Economistas advierten sobre riesgos económicos globales subestimados por conflicto prolongado en Irán
Economistas advierten que los mercados podrían estar subestimando el impacto económico global de un conflicto prolongado en Irán, destacando posibles interrupciones en el suministro de energía y materiales industriales críticos.
Los economistas expresan preocupación de que los mercados puedan estar subestimando el posible impacto económico global de un conflicto prolongado en Irán. Frederic Schneider, investigador principal en el Middle East Council on Global Affairs, declaró: "En mi opinión, los mercados están subestimando el riesgo de una guerra prolongada." Advirtió que si el conflicto continúa y los precios de la energía aumentan bruscamente, las consecuencias podrían volverse severas, potencialmente conduciendo a una recesión económica combinada con aumentos en las tasas de interés para frenar la inflación. Tal escenario podría desencadenar el estallido de burbujas de activos y posiblemente llevar a otra crisis de deuda similar a la vista en 2008.
Una parte significativa del riesgo económico se centra en el Estrecho de Ormuz, una vía marítima estrecha que conecta el Golfo con los mercados energéticos globales. Aproximadamente una quinta parte del suministro mundial de petróleo pasa por este estrecho, junto con una parte sustancial de los envíos de gas natural licuado cruciales para la seguridad energética en Asia y Europa. Schneider enfatizó: "El Estrecho es el punto de estrangulamiento global más importante para hidrocarburos y fertilizantes, y un centro clave de transbordo entre Asia y Europa," añadiendo que incluso una interrupción limitada allí puede afectar rápidamente los precios en todo el mundo.
Más allá de los mercados energéticos, el conflicto podría impactar sectores menos evidentes. El helio, producido como subproducto de la extracción de gas natural, es esencial para la fabricación de semiconductores y equipos de imágenes médicas. Catar representa aproximadamente un tercio del suministro mundial de helio, y las interrupciones podrían afectar a las industrias tecnológicas y de salud mucho más allá de Medio Oriente. De manera similar, el azufre, otro subproducto de la producción de hidrocarburos utilizado en el procesamiento de cobre y otras actividades industriales, podría volverse más difícil de obtener si las cadenas de suministro energético se ven afectadas.
La agricultura también podría enfrentar presiones si el conflicto interrumpe la producción o el comercio de fertilizantes.
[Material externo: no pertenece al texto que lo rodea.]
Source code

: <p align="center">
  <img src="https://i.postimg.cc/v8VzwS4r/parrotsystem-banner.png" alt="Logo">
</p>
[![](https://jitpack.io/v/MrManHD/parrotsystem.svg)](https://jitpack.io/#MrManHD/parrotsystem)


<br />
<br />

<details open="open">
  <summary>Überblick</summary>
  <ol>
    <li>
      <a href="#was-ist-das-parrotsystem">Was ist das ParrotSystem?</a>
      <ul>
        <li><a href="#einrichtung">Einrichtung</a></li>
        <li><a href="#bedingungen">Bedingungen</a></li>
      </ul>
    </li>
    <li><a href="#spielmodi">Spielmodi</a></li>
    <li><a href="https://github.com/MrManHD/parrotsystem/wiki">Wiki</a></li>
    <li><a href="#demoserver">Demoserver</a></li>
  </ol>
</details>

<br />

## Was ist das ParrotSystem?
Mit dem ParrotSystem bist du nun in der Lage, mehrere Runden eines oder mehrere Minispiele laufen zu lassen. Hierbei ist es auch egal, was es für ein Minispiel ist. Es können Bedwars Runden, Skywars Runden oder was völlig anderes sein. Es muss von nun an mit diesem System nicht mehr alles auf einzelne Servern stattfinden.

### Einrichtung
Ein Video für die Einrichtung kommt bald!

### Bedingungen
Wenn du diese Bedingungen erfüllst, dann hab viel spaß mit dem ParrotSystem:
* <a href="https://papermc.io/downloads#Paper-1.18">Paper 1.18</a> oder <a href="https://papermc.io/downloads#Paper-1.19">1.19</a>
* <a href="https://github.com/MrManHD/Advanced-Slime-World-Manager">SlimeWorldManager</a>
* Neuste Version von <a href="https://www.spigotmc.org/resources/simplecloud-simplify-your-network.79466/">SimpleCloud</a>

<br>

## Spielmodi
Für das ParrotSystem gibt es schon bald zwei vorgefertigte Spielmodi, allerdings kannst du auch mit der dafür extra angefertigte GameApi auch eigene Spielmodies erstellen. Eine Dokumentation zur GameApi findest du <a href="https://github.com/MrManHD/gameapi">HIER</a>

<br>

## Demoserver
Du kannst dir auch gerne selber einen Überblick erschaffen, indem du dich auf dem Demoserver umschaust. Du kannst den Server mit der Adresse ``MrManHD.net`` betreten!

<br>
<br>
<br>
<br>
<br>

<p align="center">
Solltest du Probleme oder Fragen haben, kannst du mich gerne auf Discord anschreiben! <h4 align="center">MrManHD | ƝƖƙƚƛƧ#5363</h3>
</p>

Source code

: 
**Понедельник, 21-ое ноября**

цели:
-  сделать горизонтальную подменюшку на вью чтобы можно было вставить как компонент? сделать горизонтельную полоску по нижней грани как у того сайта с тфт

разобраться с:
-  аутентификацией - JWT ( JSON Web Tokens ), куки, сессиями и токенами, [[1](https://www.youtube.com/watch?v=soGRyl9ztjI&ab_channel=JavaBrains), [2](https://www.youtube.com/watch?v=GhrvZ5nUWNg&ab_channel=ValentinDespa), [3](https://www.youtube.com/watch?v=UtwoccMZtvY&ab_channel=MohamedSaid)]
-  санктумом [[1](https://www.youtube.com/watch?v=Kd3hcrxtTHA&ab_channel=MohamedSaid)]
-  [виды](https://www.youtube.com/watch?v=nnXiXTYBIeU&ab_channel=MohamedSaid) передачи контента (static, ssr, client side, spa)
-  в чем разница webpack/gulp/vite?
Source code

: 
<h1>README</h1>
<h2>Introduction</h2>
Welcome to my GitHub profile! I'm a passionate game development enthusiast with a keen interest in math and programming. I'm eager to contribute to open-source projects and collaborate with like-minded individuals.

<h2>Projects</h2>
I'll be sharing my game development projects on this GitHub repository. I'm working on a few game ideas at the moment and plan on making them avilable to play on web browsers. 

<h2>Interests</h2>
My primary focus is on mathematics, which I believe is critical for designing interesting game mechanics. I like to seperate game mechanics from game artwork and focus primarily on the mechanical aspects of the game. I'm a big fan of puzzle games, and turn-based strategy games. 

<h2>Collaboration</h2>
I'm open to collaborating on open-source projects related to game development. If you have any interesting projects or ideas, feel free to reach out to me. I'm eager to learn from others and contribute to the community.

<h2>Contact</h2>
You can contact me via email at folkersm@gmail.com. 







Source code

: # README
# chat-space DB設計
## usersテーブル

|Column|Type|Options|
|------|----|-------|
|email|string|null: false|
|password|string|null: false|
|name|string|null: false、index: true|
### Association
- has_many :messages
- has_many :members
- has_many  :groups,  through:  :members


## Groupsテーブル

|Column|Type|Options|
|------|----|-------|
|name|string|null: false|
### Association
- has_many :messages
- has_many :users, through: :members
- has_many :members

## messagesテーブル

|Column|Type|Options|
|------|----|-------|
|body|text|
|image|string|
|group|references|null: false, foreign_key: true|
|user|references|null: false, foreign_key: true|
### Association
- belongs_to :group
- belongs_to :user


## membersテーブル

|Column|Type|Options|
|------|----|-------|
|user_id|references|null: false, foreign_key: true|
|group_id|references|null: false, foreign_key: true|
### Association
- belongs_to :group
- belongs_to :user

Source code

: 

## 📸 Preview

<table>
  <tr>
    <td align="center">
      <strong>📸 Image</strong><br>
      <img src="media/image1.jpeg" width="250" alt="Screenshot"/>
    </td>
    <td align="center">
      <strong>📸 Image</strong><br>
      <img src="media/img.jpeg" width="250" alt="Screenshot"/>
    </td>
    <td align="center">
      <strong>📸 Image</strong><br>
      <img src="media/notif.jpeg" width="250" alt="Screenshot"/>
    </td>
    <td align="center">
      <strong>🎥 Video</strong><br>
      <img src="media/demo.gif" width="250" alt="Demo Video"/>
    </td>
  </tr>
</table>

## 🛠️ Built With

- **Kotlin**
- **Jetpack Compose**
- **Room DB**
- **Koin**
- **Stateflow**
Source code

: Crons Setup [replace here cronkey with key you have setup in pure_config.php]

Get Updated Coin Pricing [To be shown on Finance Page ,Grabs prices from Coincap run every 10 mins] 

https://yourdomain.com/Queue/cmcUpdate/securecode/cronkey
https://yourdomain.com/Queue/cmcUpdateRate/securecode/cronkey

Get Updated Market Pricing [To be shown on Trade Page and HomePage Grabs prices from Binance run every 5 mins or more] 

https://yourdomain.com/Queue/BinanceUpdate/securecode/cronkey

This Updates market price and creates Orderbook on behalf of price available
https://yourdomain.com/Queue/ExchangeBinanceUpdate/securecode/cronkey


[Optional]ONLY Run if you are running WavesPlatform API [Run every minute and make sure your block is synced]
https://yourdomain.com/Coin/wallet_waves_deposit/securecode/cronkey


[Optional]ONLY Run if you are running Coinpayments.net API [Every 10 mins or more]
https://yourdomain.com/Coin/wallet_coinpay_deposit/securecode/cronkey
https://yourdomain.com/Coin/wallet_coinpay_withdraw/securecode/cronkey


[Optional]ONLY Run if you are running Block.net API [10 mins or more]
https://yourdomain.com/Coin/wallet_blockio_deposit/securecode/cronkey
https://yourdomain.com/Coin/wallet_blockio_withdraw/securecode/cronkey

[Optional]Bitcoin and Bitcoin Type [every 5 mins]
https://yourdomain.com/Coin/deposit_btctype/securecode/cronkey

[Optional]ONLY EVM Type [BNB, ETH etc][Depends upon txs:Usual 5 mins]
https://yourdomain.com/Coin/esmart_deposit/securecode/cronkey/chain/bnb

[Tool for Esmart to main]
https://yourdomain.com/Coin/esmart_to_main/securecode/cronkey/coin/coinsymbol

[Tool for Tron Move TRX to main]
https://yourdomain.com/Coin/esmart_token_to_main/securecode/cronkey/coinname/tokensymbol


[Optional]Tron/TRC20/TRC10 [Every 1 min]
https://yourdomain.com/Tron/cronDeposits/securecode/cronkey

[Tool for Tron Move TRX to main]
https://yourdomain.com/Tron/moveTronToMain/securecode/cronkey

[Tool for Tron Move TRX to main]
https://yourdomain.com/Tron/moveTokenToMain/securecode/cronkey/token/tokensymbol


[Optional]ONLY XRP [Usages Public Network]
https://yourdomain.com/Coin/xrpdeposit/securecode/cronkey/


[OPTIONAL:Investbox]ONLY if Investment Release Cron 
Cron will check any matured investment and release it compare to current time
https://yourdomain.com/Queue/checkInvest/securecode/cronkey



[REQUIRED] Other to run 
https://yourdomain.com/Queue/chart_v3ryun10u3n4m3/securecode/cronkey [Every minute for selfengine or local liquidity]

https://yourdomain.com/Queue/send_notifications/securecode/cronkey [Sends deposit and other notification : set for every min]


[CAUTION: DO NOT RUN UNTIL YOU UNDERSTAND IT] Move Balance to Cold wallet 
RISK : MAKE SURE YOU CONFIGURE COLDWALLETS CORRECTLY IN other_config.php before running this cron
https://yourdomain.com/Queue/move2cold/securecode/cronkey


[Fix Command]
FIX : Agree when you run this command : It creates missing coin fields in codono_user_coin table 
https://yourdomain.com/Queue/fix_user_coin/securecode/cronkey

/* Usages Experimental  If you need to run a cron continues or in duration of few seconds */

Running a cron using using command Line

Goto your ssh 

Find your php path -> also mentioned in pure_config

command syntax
Schneider señaló que el momento de la guerra es particularmente sensible, ya que la actual temporada de siembra está en marcha en muchas partes del mundo. La reducción del suministro de fertilizantes durante este período podría conducir a cosechas más pequeñas más adelante en el año y a precios más altos de los alimentos.
Incluso si los combates en sí resultan relativamente breves, algunos daños económicos podrían persistir. Reparar la infraestructura dañada y reactivar la capacidad energética cerrada podría tomar varios meses, prolongando los cuellos de botella en el suministro a través de múltiples industrias. El conflicto también podría cambiar la percepción empresarial sobre la región, con las compañías navieras globales reevaluando los riesgos de operar en el Golfo Pérsico, y la inversión, el turismo y el talento internacional volviéndose más cautelosos respecto a regresar a la zona.
El aumento de los precios de la energía podría complicar la tarea de los bancos centrales, que han pasado los últimos dos años intentando controlar la inflación. Incrementos sostenidos en los costos del petróleo y el gas podrían empujar los precios al alza nuevamente, obligando a los responsables de la política a retrasar recortes en las tasas de interés o incluso a endurecer la política monetaria. Si la guerra se prolonga, las consecuencias económicas podrían volverse mucho más severas, creando potencialmente condiciones para la estanflación, una combinación rara de alta inflación y débil crecimiento económico que es difícil de manejar para los responsables de la política. La región del Golfo, Europa, Asia Oriental y muchas economías en desarrollo probablemente enfrentarían la mayor presión bajo tal escenario, aunque incluso Estados Unidos podría sentir el impacto a pesar de su creciente independencia energética.